Cracks in the foundation
On our flight home from Orlando, Kris and I talked about my spending. It has increased in recent months. Some of this is deliberate. I’ve made a conscious decision to allow myself to spend more money on Wants. I can afford it. The trouble is that I’ve begun to spend indiscriminately again, and I’m afraid that’s a slippery slope. I’ll buy random magazines at the grocery store, or pick up a game for the Wii that I’m only half interested in.

I’m certainly not spending beyond my means, but I’ve begun to make more impulse purchases. I want to correct this now — before it becomes a problem. In the past, I’ve used a spending plan to help me meet my goals, and more recently I’ve been following the broad outlines of Elizabeth Warren’s balanced money formula:

But sometimes broad outlines aren’t enough. In this case, Kris suggested that a budget might help curb my impulsiveness, and I think she’s right. With a budget, I can set specific goals. I can focus on the things I really want instead of just spending on random things that appeal to me in the moment.

So, I’ve decided to create a budget. Not a comprehensive budget — my Income, Needs, and Saving are all fine — but a budget for my Wants. I want to exercise discipline in this area so that I’m spending on things that are actually important to me instead of random stuff, stuff that ultimately turns into clutter.

Blueprint for success
To start, I reviewed my discretionary spending from last year and compared it to the totals from the first four months of 2009. This is where tracking every penny you spend can prove valuable.

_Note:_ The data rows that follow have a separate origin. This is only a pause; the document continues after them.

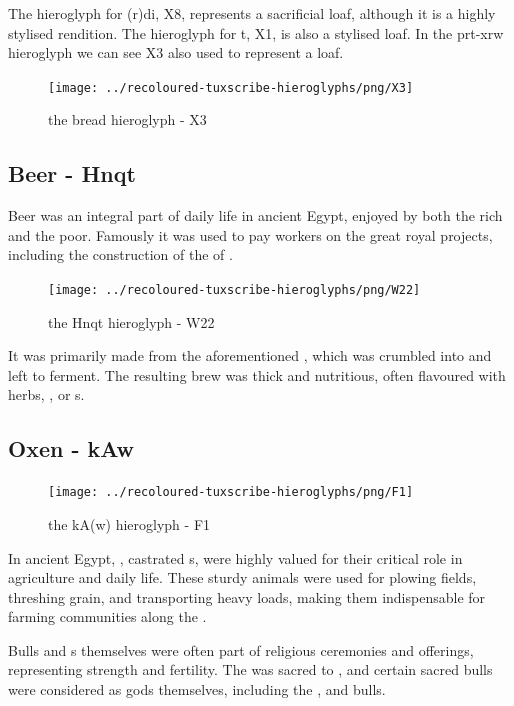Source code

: The hieroglyph for (r)di, X8, represents a sacrificial loaf, although it is a highly stylised rendition. The hieroglyph for t, X1, is also a stylised loaf. In the prt-xrw hieroglyph we can see X3 also used to represent a loaf.

\begin{figure} [H]
	\centering
	\texttt{[image: ../recoloured-tuxscribe-hieroglyphs/png/X3]}
	\caption{the bread hieroglyph - X3}
\end{figure}

\subsection*{Beer - Hnqt}

Beer was an integral part of daily life in ancient Egypt, enjoyed by both the rich and the poor. Famously it was used to pay workers on the great royal projects, including the construction of the  of .

\begin{figure} [H]
	\centering
	\texttt{[image: ../recoloured-tuxscribe-hieroglyphs/png/W22]}
	\caption{the Hnqt hieroglyph - W22}
\end{figure}

It was primarily made from the aforementioned , which was crumbled into  and left to ferment. The resulting brew was thick and nutritious, often flavoured with herbs, , or s.

\subsection*{Oxen - kAw}

\begin{figure} [H]
	\centering
	\texttt{[image: ../recoloured-tuxscribe-hieroglyphs/png/F1]}
	\caption{the kA(w) hieroglyph - F1}
\end{figure}

In ancient Egypt, , castrated s, were highly valued for their critical role in agriculture and daily life. These sturdy animals were used for plowing fields, threshing grain, and transporting heavy loads, making them indispensable for farming communities along the .

Bulls and s themselves were often part of religious ceremonies and offerings, representing strength and fertility. The  was sacred to , and certain sacred bulls were considered as gods themselves, including the ,  and  bulls.

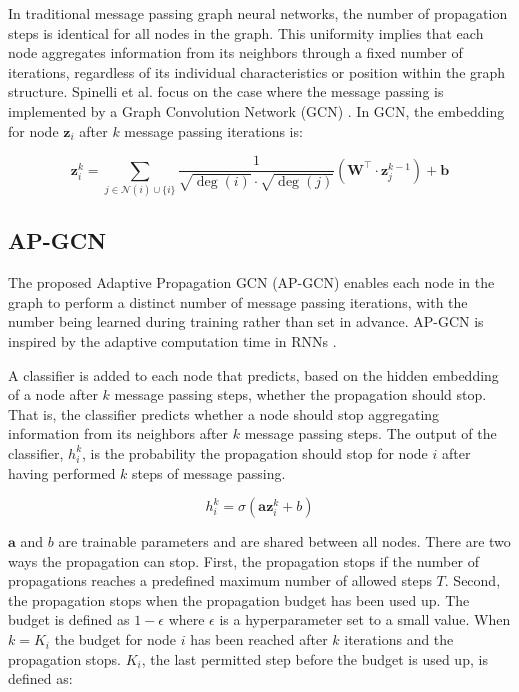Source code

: \documentclass{gdl}
\begin{document}
In traditional message passing graph neural networks, the number of propagation steps is identical for all nodes in the graph. This uniformity implies that each node aggregates information from its neighbors through a fixed number of iterations, regardless of its individual characteristics or position within the graph structure. Spinelli et al. focus on the case where the message passing is implemented by a Graph Convolution Network (GCN) \cite{kipf2017}. In GCN, the embedding for node $\mathbf{z}_i$ after $k$ message passing iterations is:

\begin{equation}
\mathbf{z}_i^{k} = \sum_{j \in \mathcal{N}(i) \cup \{i\}} \frac{1}{\sqrt{\deg(i)} \cdot \sqrt{\deg(j)}} \left( \mathbf{W}^\top \cdot \mathbf{z}_j^{k-1} \right) + \mathbf{b}
\end{equation}

\subsection{AP-GCN}
The proposed Adaptive Propagation GCN (AP-GCN) enables each node in the graph to perform a distinct number of message passing iterations, with the number being learned during training rather than set in advance. AP-GCN is inspired by the adaptive computation time in RNNs \cite{graves2017}.

A classifier is added to each node that predicts, based on the hidden embedding of a node after $k$ message passing steps, whether the propagation should stop. That is, the classifier predicts whether a node should stop aggregating information from its neighbors after $k$ message passing steps. The output of the classifier, $h^k_i$, is the probability the propagation should stop for node $i$ after having performed $k$ steps of message passing.

\begin{equation}
h^k_i = \sigma(\textbf{a}\textbf{z}^k_i + b)
\end{equation}

\noindent $\textbf{a}$ and $b$ are trainable parameters and are shared between all nodes. There are two ways the propagation can stop. First, the propagation stops if the number of propagations reaches a predefined maximum number of allowed steps $T$. Second, the propagation stops when the propagation budget has been used up. The budget is defined as $1-\epsilon$ where $\epsilon$ is a hyperparameter set to a small value. When $k=K_i$ the budget for node $i$ has been reached after $k$ iterations and the propagation stops. $K_i$, the last permitted step before the budget is used up, is defined as:
\end{document}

By comparing my past spending to my present spending, I’m able to detect trends. It’s very clear, for example, that I am again spending too much on dining out. Time to cut back.

Next, I thought about my goals. What is it that I really want to do? Lately, travel appeals to me. Kris and I both would like to take a vacation to Europe in 2010. To make that happen, I need to save. This gives me a medium-term goal to save toward.

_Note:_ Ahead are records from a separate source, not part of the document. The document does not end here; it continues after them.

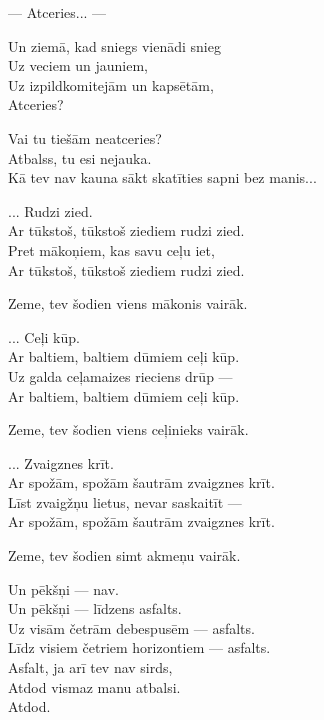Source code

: \documentclass[14pt]{extarticle}
\begin{document}
--- Atceries... ---

Un ziemā, kad sniegs vienādi snieg\\
Uz veciem un jauniem,\\
Uz izpildkomitejām un kapsētām,\\
Atceries?

Vai tu tiešām neatceries?\\
Atbalss, tu esi nejauka.\\
Kā tev nav kauna sākt skatīties sapni bez manis...

\mbox{}\hspace{10pt}... Rudzi zied.\\
\mbox{}\hspace{10pt}Ar tūkstoš, tūkstoš ziediem rudzi zied.\\
\mbox{}\hspace{10pt}Pret mākoņiem, kas savu ceļu iet,\\
\mbox{}\hspace{10pt}Ar tūkstoš, tūkstoš ziediem rudzi zied.

Zeme, tev šodien viens mākonis vairāk.

\mbox{}\hspace{10pt}... Ceļi kūp.\\
\mbox{}\hspace{10pt}Ar baltiem, baltiem dūmiem ceļi kūp.\\
\mbox{}\hspace{10pt}Uz galda ceļamaizes rieciens drūp ---\\
\mbox{}\hspace{10pt}Ar baltiem, baltiem dūmiem ceļi kūp.

Zeme, tev šodien viens ceļinieks vairāk.

\mbox{}\hspace{10pt}... Zvaigznes krīt.\\
\mbox{}\hspace{10pt}Ar spožām, spožām šautrām zvaigznes krīt.\\
\mbox{}\hspace{10pt}Līst zvaigžņu lietus, nevar saskaitīt ---\\
\mbox{}\hspace{10pt}Ar spožām, spožām šautrām zvaigznes krīt.

Zeme, tev šodien simt akmeņu vairāk.

Un pēkšņi --- nav.\\
Un pēkšņi --- līdzens asfalts.\\
Uz visām četrām debespusēm --- asfalts.\\
Līdz visiem četriem horizontiem --- asfalts.\\
Asfalt, ja arī tev nav sirds,\\
Atdod vismaz manu atbalsi.\\
Atdod.
\end{document}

Finally, I allocated a specific amount of money toward my monthly Wants. Remember, because I’m self-employed, I have an irregular income that passes through my business account first. If I pull out $2500 per month (after taxes) to act as personal income, that gives me $750 to spend on my passions. That should be plenty.

Note:Based on my Income, Needs, and Saving, I can afford to allocate $750 for Wants. This might seem high to some GRS readers. It would have seemed high to me once, too. But because I’ve paid off my consumer debt, I have $750 per month to spend on the things that make me happy.

Building the budget
After collecting the data and setting my goals, I made a first pass at a budget. This is what I’ll use for June and July:

  • Books: $50/month
  • Comic Books: $50/month
  • Entertainment: $50/month
  • Clothing: $50/month
  • Charity: $50/month
  • Dining Out: $200/month
  • Vacation 2010: $200/month (plus small windfalls)
  • Miscellaneous: $100/month

Obviously, you might make different choices. I know that many GRS readers are avid contributors to charity, for example, and I suspect few of you budget for comic books! These are the allocations that seem to make sense for me and my situation. I’m sure that I’ll make changes to this budget as I work with it in the real world.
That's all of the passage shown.